The bill tightens customs financial controls and importer accountability to reduce fraud and protect revenue, but it raises compliance costs, administrative burdens, and market concentration risks that will hit small importers and some brokers hardest.
Importers, taxpayers, and border authorities will face stronger anti‑fraud and accountability measures—U.S.-based importer requirements, limits on single-person importers, verified electronic duty payments, bank identity checks, and larger bonds together make it harder to submit fraudulent entries or misdirect payments.
Importers, banks, and CBP should see faster and more consistent processing because CBP must issue verification rules within a set timeframe and payments are standardized to verified electronic transfers and account data.

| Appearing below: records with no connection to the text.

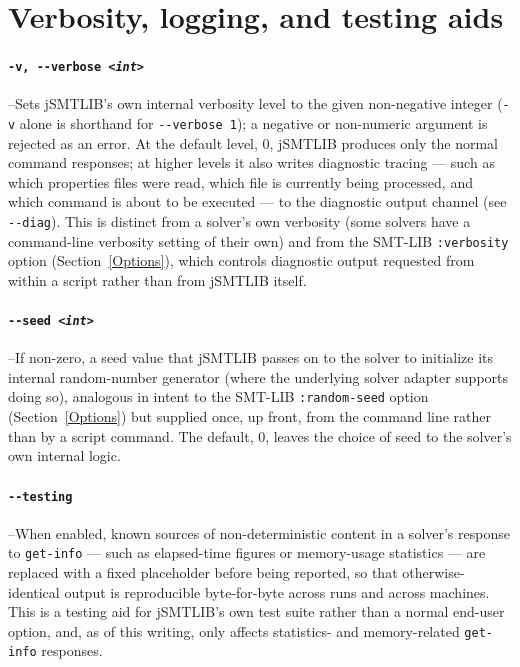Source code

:\documentclass[12pt,oneside]{report}
\begin{document}
\section{Verbosity, logging, and testing aids}

\paragraph{\tt -v, -{}-verbose \it <int>}\label{opt:verbose} --Sets jSMTLIB's own internal verbosity level to the given non-negative integer ({\tt -v} alone is shorthand for {\tt -{}-verbose 1}); a negative or non-numeric argument is rejected as an error. At the default level, 0, jSMTLIB produces only the normal command responses; at higher levels it also writes diagnostic tracing --- such as which properties files were read, which file is currently being processed, and which command is about to be executed --- to the diagnostic output channel (see {\tt -{}-diag}). This is distinct from a solver's own verbosity (some solvers have a command-line verbosity setting of their own) and from the SMT-LIB {\tt :verbosity} option (Section~\ref{Options}), which controls diagnostic output requested from within a script rather than from jSMTLIB itself.

\paragraph{\tt -{}-seed \it <int>}\label{opt:seed} --If non-zero, a seed value that jSMTLIB passes on to the solver to initialize its internal random-number generator (where the underlying solver adapter supports doing so), analogous in intent to the SMT-LIB {\tt :random-seed} option (Section~\ref{Options}) but supplied once, up front, from the command line rather than by a script command. The default, 0, leaves the choice of seed to the solver's own internal logic.

\paragraph{\tt -{}-testing}\label{opt:testing} --When enabled, known sources of non-deterministic content in a solver's response to {\tt get-info} --- such as elapsed-time figures or memory-usage statistics --- are replaced with a fixed placeholder before being reported, so that otherwise-identical output is reproducible byte-for-byte across runs and across machines. This is a testing aid for jSMTLIB's own test suite rather than a normal end-user option, and, as of this writing, only affects statistics- and memory-related {\tt get-info} responses.
\end{document}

Taxpayers and compliant domestic businesses benefit from better protection of federal customs revenue and a fairer market because larger continuous bonds and stricter broker accountability reduce the chance that duties go unpaid and discourage high‑risk/noncompliant importers.

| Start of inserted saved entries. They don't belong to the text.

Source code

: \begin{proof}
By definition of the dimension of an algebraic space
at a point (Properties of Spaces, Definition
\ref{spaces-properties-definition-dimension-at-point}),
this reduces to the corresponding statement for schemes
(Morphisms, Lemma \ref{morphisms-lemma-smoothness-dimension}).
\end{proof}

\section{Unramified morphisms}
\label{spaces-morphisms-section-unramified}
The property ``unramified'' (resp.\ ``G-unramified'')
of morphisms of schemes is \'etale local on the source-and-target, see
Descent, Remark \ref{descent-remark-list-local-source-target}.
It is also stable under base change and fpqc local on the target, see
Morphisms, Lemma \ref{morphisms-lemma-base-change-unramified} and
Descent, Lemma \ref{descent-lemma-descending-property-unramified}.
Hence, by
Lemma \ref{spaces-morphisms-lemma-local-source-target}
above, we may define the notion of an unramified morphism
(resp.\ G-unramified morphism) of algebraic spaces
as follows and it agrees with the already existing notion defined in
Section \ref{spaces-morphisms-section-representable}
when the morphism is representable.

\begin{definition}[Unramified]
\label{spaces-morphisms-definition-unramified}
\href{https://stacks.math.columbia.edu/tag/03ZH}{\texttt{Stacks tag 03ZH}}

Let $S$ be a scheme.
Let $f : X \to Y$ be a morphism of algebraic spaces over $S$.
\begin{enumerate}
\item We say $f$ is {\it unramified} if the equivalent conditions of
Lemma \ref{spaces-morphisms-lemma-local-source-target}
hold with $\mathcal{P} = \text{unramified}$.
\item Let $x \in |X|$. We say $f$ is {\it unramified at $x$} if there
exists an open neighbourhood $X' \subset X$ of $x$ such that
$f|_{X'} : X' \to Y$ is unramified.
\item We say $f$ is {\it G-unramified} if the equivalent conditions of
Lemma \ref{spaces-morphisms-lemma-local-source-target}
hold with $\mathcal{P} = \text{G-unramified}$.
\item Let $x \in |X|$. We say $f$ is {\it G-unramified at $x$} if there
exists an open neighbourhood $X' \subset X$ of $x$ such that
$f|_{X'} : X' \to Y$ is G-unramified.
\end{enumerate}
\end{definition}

Small importers and some U.S. customers will face substantially higher costs and potential barriers to trade—requirements for a U.S.-based importer of record, electronic payments from verified U.S. accounts, and a $100,000 continuous bond raise upfront and ongoing compliance costs and could block imports for firms without U.S. bank relationships.

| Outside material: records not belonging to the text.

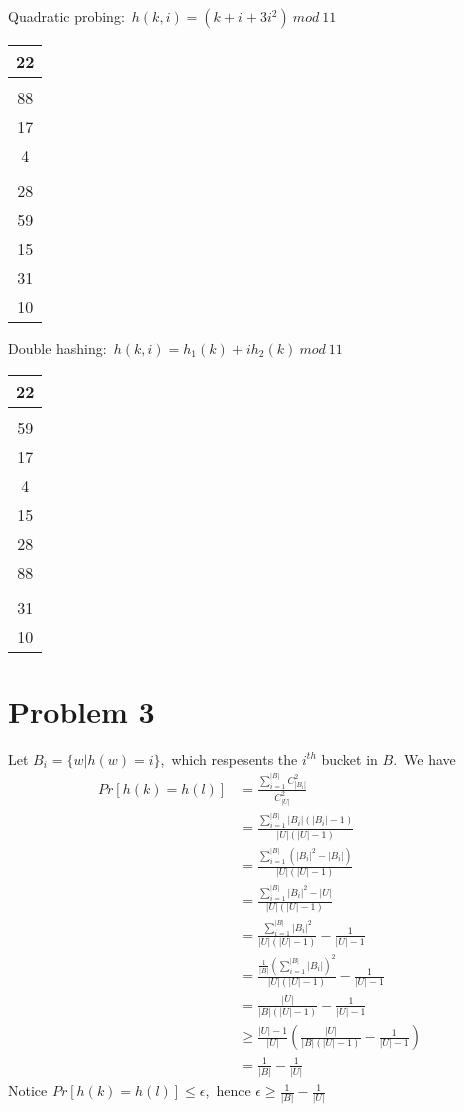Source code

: \documentclass[]{article}
\begin{document}
	Quadratic probing:\ $h(k,i) = (k + i + 3i^2)\ mod\ 11$
	
	\begin{tabular}{|c|}
		\hline
		22\\
		\hline
		\\
		\hline
		88\\
		\hline
		17\\
		\hline
		4\\
		\hline
		\\
		\hline
		28\\
		\hline
		59\\
		\hline
		15\\
		\hline
		31\\
		\hline
		10\\
		\hline
	\end{tabular}

	Double hashing:\ $h(k,i) = h_1(k) + ih_2(k)\ mod\ 11$
	
	\begin{tabular}{|c|}
		\hline
		22\\
		\hline
		\\
		\hline
		59\\
		\hline
		17\\
		\hline
		4\\
		\hline
		15\\
		\hline
		28\\
		\hline
		88\\
		\hline
		\\
		\hline
		31\\
		\hline
		10\\
		\hline
	\end{tabular}

	\section{Problem 3}
	Let $B_i = \{w | h(w) = i\}$,\ which respesents the $i^{th}$ bucket in $B$.\ We have
	\begin{equation*}
		\begin{aligned}
		Pr[h(k) = h(l)] &= \frac{\sum_{i=1}^{|B|}C_{|B_i|}^2}{C_{|U|}^2}\\
		& = \frac{\sum_{i=1}^{|B|}|B_i|(|B_i| - 1)}{|U|(|U|-1)}\\
		& = \frac{\sum_{i=1}^{|B|}(|B_i|^2 - |B_i|)}{|U|(|U|-1)}\\
		& = \frac{\sum_{i=1}^{|B|}|B_i|^2 - |U|}{|U|(|U|-1)}\\
		& = \frac{\sum_{i=1}^{|B|}|B_i|^2}{|U|(|U|-1)} - \frac{1}{|U|-1}\\
		& = \frac{\frac{1}{|B|}(\sum_{i=1}^{|B|}|B_i|)^2}{|U|(|U|-1)} - \frac{1}{|U|-1}\\
		& = \frac{|U|}{|B|(|U|-1)} - \frac{1}{|U|-1}\\
		& \geq \frac{|U|-1}{|U|}(\frac{|U|}{|B|(|U|-1)} - \frac{1}{|U|-1})\\
		& = \frac{1}{|B|} - \frac{1}{|U|}
		\end{aligned}
	\end{equation*}
	Notice $Pr[h(k) = h(l)] \leq \epsilon$,\ hence $\epsilon \geq \frac{1}{|B|} - \frac{1}{|U|}$
	
\end{document}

Businesses, customs brokers, and banks will incur extra administrative burden and onboarding delays due to account-name matching, bank attestations, new verification procedures, and restrictions on brokers' use of bonds, disrupting operations and increasing transaction friction.
Smaller carriers, brokers, and importers may be disadvantaged relative to very large express carriers because strict exemption criteria and requirements that designated brokers be wholly owned by qualifying carriers could concentrate market power and reduce competition in brokerage services.
Based on analysis of 4 sections of legislative text.
Limits who may be importer of record to U.S. entities or qualified designees, requires verified U.S. bank accounts for duty payments, and raises continuous bond minima to $100,000.
Introduced March 5, 2026 by Jodey Cook Arrington · Last progress March 5, 2026
Requires that the importer of record for U.S. customs entries be a U.S.-located entity (or other specified qualifying entity), limits individuals from serving as importer of record for multiple entities, and requires foreign firms with U.S. subsidiaries to use the U.S. subsidiary (or another qualifying entity) as importer of record. It also forces duty and fee payments to be made by verified electronic transfer from U.S. bank accounts named to the importer, raises the minimum continuous import bond to $100,000, and directs CBP to issue implementing regulations and verification procedures within set timeframes.